The calculation of the $Z$ transform above is not correct. For example, the equation $$ Z[T(n)-n]=\frac{Z[T(n)]}{z^{n}} $$ is not correct. Instead, you have $$ Z[T(n)-n] = Z[T(n)] - Z[n] = Z[T(n)] - \frac{z}{(1-z)^2} $$ which, when substituted into $$Z[T(n)]=Z[T(n)-n]+\frac{z}{(z-1)^{2}}$$ results in the trivial $$ Z[T(n)]=Z[T(n)]. $$ To obtain a nontrivial equation for $Z[T(n)]$, you have to first express the $Z$ transforms of $T(\lfloor n/4 \rfloor)$ and $T(\lfloor 3n/4 \rfloor)$ in terms of the $Z$ transform of $T(n)$ (taking $T(n)$ here to be an arbitrary sequence), and then use the recurrence to express $Z[T(n)]$ in terms of the $Z$ transforms of $T(\lfloor n/4 \rfloor)$ and $T(\lfloor 3n/4 \rfloor)$, also taking into account the initial values $T(1)=T(2)=T(3)=1$. Although it is possible to do this, the expressions that result are rather complex, so it would be difficult to solve this problem directly using the $Z$ transform.

Using a result of S. Roura ("An improved master theorem for divide-and-conquer recurrences", S. Roura, 1997) it is possible to show that $$ T(n)\sim C_0 n \ln n, \qquad \text{where } C_0=-(\frac 14 \ln \frac 14+\frac 34 \ln \frac 34)^{-1} \approx 1.77829895. $$ Also, a generalized form of the recurrence for $T(n)$ is analyzed by Drmota and Szpankowski in "A master theorem for discrete divide and conquer recurrences", 2011. Their Theorem 2.1 also shows in this case that $T(n)\sim Cn\ln n$ for some constant $C$.

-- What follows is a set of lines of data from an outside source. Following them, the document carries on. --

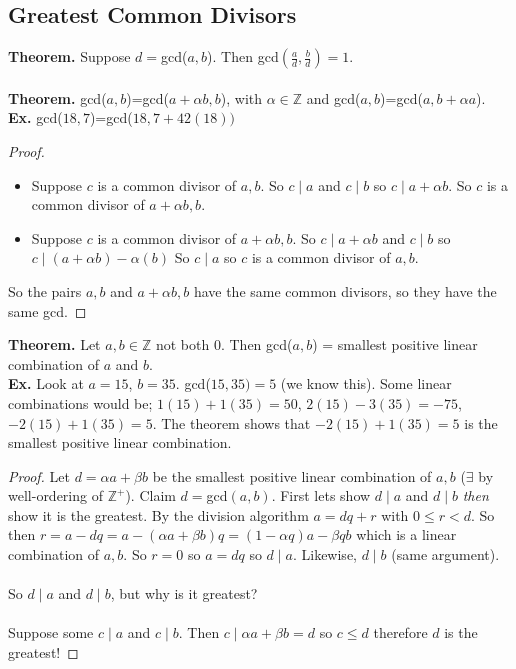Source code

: \documentclass[class=article, crop=false]{standalone}
\def\integers{{\mathbb Z}}
\begin{document}
\subsection{Greatest Common Divisors}
\textbf{Theorem.} Suppose $d=$gcd($a,b$). Then gcd$\left(\frac{a}{d}, \frac{b}{d}\right)=1$.\\\\
\textbf{Theorem.} gcd($a,b$)=gcd($a+\alpha b,b$), with $\alpha\in\integers$ and gcd($a,b$)=gcd($a, b+\alpha a$).\\
\textbf{Ex.} gcd($18,7$)=gcd($18, 7+42(18))$
\begin{proof}
	$ $
	\begin{itemize}
		\item Suppose $c$ is a common divisor of $a,b$. So $c\mid a$ and $c\mid b$ so $c\mid a+\alpha b$.
		So $c$ is a common divisor of $a+\alpha b, b$.
		\item Suppose $c$ is a common divisor of $a+\alpha b, b$. So $c\mid a+\alpha b$ and $c\mid b$ so $c\mid (a+\alpha b)- \alpha(b)$
		So $c\mid a$ so $c$ is a common divisor of $a,b$. 
	\end{itemize}
	So the pairs $a,b$ and $a+\alpha b, b$ have the same common divisors,
	so they have the same gcd.
\end{proof}
\noindent\textbf{Theorem.} Let $a,b\in\integers$ not both $0$. Then gcd($a,b$) = smallest positive linear combination
of $a$ and $b$.\\
\textbf{Ex.} Look at $a=15$, $b=35$. gcd($15,35)=5$ (we know this). Some linear combinations would be; $1(15)+1(35)=50$,
$2(15)-3(35)=-75$, $-2(15)+1(35)=5$. The theorem shows that $-2(15)+1(35)=5$ is the smallest positive linear combination.
\begin{proof}
	Let $d=\alpha a+\beta b$ be the smallest positive linear combination of $a,b$ ($\exists$ by well-ordering of $\integers^+$).
	Claim $d=$gcd$(a,b)$.
	First lets show $d\mid a$ and $d\mid b$ \emph{then} show it is the greatest.
	By the division algorithm $a=dq+r$ with $0\leq r<d$. So then $r=a-dq=a-(\alpha a+\beta b)q=(1-\alpha q)a-\beta qb$
	which is a linear combination of $a,b$. So $r=0$ so $a=dq$ so $d\mid a$. Likewise, $d\mid b$ (same argument).\\\\
	So $d\mid a$ and $d\mid b$, but why is it greatest?\\\\
	Suppose some $c\mid a$ and $c\mid b$. Then $c\mid \alpha a + \beta b=d$ so $c\leq d$ therefore $d$ is the greatest!
\end{proof}
\end{document}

For $C_0$ as above, it is straightforward to show by induction that $T(n)\le C_0 n\ln n$ for all $n\ge 2$. This can be checked directly for $2\le n\le 7$. Then, if $n\ge8$, \begin{eqnarray*} T(n)&=&T(\lfloor \frac n4 \rfloor)+T(\lfloor \frac{3n}4\rfloor)+n\\ &\le& C_0 (\lfloor \frac n4 \rfloor \ln \lfloor \frac {n}4 \rfloor)+ C_0 (\lfloor \frac{3n}4 \rfloor \ln \lfloor \frac {3n}4 \rfloor)+ n,\\ &\ & \qquad \qquad \text{by the induction hypothesis}\\ &\le& C_0 (\frac n4 \ln \frac {n}4 )+C_0(\frac {3n}4 \ln \frac{3n}4) + n\\ &=& C_0 (\frac n4 \ln n + \frac {3n}4 \ln n + \frac n4 \ln \frac 14 + \frac {3n}4 \ln \frac 34) + n\\ &=& C_0 n \ln n + C_0 ( \frac 14 \ln \frac 14 + \frac {3}4 \ln \frac 34)n + n\\ &=& C_0 n \ln n, \end{eqnarray*} completing the induction.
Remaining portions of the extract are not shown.